- **Exercise brief**
Produce word for word the lines of the data below running from the one that has "Midian's camp was" to the one that has "So twenty-two thousand", inclusive, and no others.

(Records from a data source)
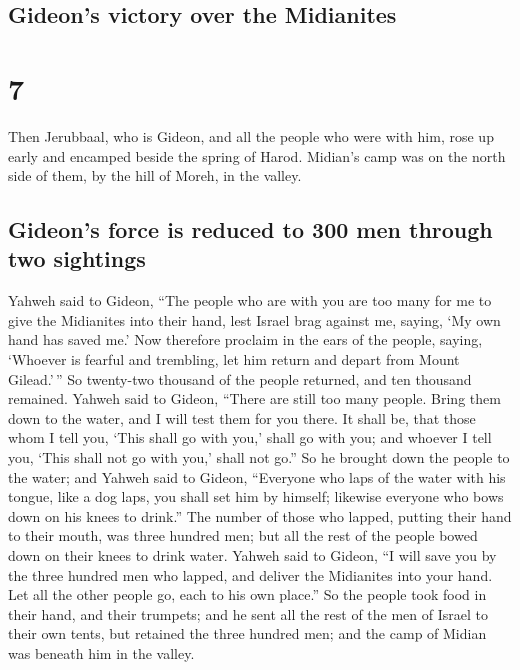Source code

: \hypertarget{gideons-victory-over-the-midianites}{%
\subsection{Gideon's victory over the
Midianites}\label{gideons-victory-over-the-midianites}}

\hypertarget{section-6}{%
\section{7}\label{section-6}}

 Then Jerubbaal, who is Gideon, and all the people who
were with him, rose up early and encamped beside the spring of Harod.
Midian's camp was on the north side of them, by the hill of Moreh, in
the valley.

\hypertarget{gideons-force-is-reduced-to-300-men-through-two-sightings}{%
\subsection{Gideon's force is reduced to 300 men through two
sightings}\label{gideons-force-is-reduced-to-300-men-through-two-sightings}}

 Yahweh said to Gideon, ``The people who are with you are
too many for me to give the Midianites into their hand, lest Israel brag
against me, saying, `My own hand has saved me.'  Now
therefore proclaim in the ears of the people, saying, `Whoever is
fearful and trembling, let him return and depart from Mount Gilead.'\,''
So twenty-two thousand of the people returned, and ten thousand
remained.  Yahweh said to Gideon, ``There are still too
many people. Bring them down to the water, and I will test them for you
there. It shall be, that those whom I tell you, `This shall go with
you,' shall go with you; and whoever I tell you, `This shall not go with
you,' shall not go.''  So he brought down the people to
the water; and Yahweh said to Gideon, ``Everyone who laps of the water
with his tongue, like a dog laps, you shall set him by himself; likewise
everyone who bows down on his knees to drink.''  The
number of those who lapped, putting their hand to their mouth, was three
hundred men; but all the rest of the people bowed down on their knees to
drink water.  Yahweh said to Gideon, ``I will save you by
the three hundred men who lapped, and deliver the Midianites into your
hand. Let all the other people go, each to his own place.''
 So the people took food in their hand, and their
trumpets; and he sent all the rest of the men of Israel to their own
tents, but retained the three hundred men; and the camp of Midian was
beneath him in the valley.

- **Completed exercise**
Midian's camp was on the north side of them, by the hill of Moreh, in
the valley.

\hypertarget{gideons-force-is-reduced-to-300-men-through-two-sightings}{%
\subsection{Gideon's force is reduced to 300 men through two
sightings}\label{gideons-force-is-reduced-to-300-men-through-two-sightings}}

 Yahweh said to Gideon, ``The people who are with you are
too many for me to give the Midianites into their hand, lest Israel brag
against me, saying, `My own hand has saved me.'  Now
therefore proclaim in the ears of the people, saying, `Whoever is
fearful and trembling, let him return and depart from Mount Gilead.'\,''
So twenty-two thousand of the people returned, and ten thousand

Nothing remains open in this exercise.